The guilty party - Paul Barrett from County Durham - was selling a bus advertised with lower mileage than it actually had. A little deeper digging showed that the company Barrett owned, Connors Minibuses, had an O Licence for just 2 vehicles yet his auctions showed a fleet of five, all wearing his company's livery. The company website even states that vehicles with "8, 10, 12, 14 and 16 seats or more" can be hired.
A further allegation was made of 'shill bidding', which is the term used to describe a seller bidding on his own item in order to raise the sale price. He had a secondary username and would use this to bid on his own items and would also provide positive feedback for himself using this alter ego, giving the impression to other bidders that he'd received far more satisfied customers than he actually had.
Not all items he bid on were buses, and in his defence, Barrett said he did not know that this constituted breaking the law.
Charging him with breaches of the 2008 Business Protection from Misleading Marketing Regulations and 2008 Consumer Protection from Unfair Trading Regulations, Judge Peter Benson left Barrett in no doubt that had the sums of money involved been higher and that had his own record not been clean, he would have faced a custodial sentence.
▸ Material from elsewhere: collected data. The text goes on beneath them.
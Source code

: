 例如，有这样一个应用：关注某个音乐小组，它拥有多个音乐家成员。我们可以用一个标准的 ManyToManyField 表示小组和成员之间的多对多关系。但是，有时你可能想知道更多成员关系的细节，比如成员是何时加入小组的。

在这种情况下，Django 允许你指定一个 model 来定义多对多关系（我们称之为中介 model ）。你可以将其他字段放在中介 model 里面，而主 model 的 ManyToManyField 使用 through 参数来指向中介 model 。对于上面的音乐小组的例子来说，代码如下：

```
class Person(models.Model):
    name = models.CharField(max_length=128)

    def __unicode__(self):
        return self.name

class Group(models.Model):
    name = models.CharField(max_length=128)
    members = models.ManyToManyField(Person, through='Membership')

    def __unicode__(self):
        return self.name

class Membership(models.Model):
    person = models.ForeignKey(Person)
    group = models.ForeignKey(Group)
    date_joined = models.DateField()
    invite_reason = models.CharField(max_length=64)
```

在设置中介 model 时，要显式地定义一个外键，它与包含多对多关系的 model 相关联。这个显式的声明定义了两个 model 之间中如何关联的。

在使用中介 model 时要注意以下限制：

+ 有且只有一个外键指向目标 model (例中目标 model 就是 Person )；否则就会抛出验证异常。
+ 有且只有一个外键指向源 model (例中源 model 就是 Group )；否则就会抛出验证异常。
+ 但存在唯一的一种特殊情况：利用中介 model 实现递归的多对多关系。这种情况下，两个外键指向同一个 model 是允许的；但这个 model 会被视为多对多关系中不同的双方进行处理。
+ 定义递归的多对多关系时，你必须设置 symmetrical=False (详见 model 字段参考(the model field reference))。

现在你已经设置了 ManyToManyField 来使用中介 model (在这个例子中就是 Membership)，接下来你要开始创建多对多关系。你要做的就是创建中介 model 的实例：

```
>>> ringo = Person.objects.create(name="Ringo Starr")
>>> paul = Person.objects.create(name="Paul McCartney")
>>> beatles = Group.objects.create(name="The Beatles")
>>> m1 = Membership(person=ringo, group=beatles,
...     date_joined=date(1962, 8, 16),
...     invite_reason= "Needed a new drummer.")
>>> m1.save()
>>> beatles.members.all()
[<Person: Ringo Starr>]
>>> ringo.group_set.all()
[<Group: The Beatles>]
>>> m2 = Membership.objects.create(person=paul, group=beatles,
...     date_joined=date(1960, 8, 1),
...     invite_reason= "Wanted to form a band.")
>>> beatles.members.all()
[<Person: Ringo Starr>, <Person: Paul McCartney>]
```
LEYTR Comment: This is yet another area of how the Internet can prove to be more foe than friend. There have been recent cases of Facebook turning against operators and drivers as well as the more established ways in which critical comments are left against stories written by authors of media outlets and blogs. Mr Barrett was clearly made an example of and this was seized on my the media, too. Ebay suffers from a worryingly high proportion of sellers who deliberately mislead buyers by wording their item descriptions in such a manner that it appears you get more than you actually do. Our bug bear is when sellers inflate postage costs to ensure a decent sum is received for the item being sold.
It's a faceless media that will always attract people who want to benefit from the associated relative anonymity. Clearly Mr Barrett wouldn't - indeed couldn't - have committed a number of the crimes he had if the buyer of the minibus in question had visited his premises to view the bus and to ask questions. Hopefully it will serve as a warning to others.